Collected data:

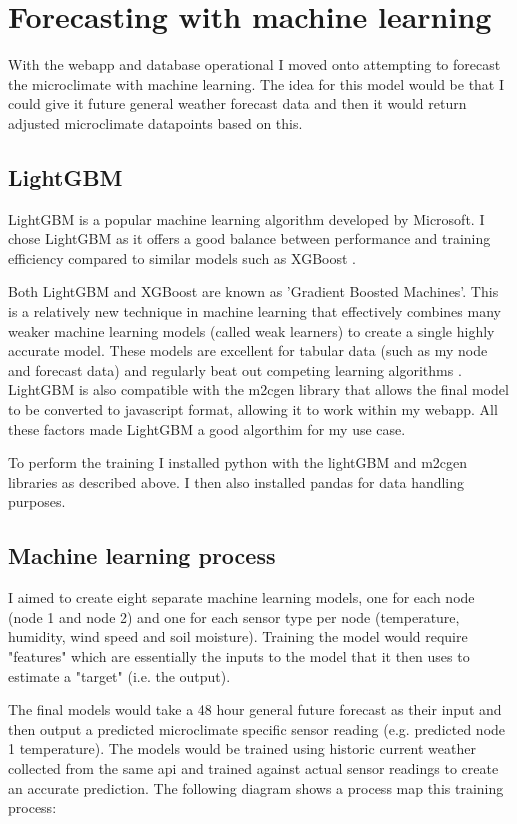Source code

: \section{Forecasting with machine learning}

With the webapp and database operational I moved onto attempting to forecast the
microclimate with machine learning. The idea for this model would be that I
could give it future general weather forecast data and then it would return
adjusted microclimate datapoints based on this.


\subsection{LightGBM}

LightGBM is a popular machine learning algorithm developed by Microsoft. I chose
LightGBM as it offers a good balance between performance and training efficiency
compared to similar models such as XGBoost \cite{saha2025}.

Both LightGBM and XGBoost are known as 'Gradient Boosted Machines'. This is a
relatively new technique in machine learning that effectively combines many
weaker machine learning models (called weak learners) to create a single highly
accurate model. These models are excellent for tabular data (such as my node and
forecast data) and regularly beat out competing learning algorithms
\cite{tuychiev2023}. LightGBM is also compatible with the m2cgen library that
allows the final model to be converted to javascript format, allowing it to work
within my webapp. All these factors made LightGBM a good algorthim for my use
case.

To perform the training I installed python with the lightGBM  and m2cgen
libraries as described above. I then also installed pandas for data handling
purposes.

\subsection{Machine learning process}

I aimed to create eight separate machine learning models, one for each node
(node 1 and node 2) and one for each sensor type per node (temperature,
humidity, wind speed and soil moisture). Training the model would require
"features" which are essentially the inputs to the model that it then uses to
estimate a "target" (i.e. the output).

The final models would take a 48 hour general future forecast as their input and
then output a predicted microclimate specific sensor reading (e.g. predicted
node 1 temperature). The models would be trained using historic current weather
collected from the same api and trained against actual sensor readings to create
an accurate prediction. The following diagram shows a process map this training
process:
* * *
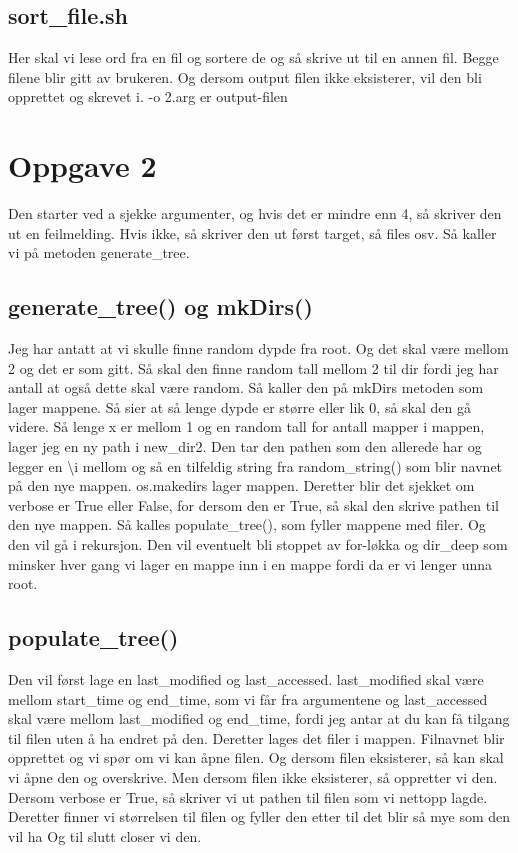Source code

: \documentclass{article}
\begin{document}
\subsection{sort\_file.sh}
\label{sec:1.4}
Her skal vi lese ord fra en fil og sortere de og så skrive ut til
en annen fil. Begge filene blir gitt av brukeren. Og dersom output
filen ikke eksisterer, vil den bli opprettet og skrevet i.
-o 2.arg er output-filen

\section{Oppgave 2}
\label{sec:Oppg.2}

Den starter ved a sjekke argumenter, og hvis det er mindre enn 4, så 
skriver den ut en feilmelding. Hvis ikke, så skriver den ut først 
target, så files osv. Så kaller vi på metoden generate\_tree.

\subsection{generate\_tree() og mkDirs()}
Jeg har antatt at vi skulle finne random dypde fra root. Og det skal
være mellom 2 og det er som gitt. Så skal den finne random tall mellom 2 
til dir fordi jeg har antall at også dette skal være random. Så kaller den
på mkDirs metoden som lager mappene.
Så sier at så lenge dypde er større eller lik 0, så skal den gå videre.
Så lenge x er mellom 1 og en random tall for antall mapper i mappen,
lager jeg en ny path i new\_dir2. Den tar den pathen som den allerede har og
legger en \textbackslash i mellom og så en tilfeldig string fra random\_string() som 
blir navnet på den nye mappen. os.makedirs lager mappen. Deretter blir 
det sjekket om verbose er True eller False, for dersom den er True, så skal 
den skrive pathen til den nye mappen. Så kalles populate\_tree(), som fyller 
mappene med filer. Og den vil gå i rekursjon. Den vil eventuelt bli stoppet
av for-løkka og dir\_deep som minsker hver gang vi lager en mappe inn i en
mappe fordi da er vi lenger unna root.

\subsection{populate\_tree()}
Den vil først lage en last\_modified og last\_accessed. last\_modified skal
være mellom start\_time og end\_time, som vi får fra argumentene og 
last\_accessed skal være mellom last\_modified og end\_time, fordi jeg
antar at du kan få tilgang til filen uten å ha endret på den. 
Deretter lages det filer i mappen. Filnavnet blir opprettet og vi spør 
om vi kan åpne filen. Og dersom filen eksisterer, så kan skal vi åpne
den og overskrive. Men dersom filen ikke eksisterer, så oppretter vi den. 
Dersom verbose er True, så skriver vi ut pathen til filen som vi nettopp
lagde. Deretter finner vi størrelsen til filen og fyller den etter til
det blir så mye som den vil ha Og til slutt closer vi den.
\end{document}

| Your assignment |
Where does the word "metoden" appear in the records above? Return every line that holds it.

| Answer |
target, så files osv. Så kaller vi på metoden generate\_tree.
på mkDirs metoden som lager mappene.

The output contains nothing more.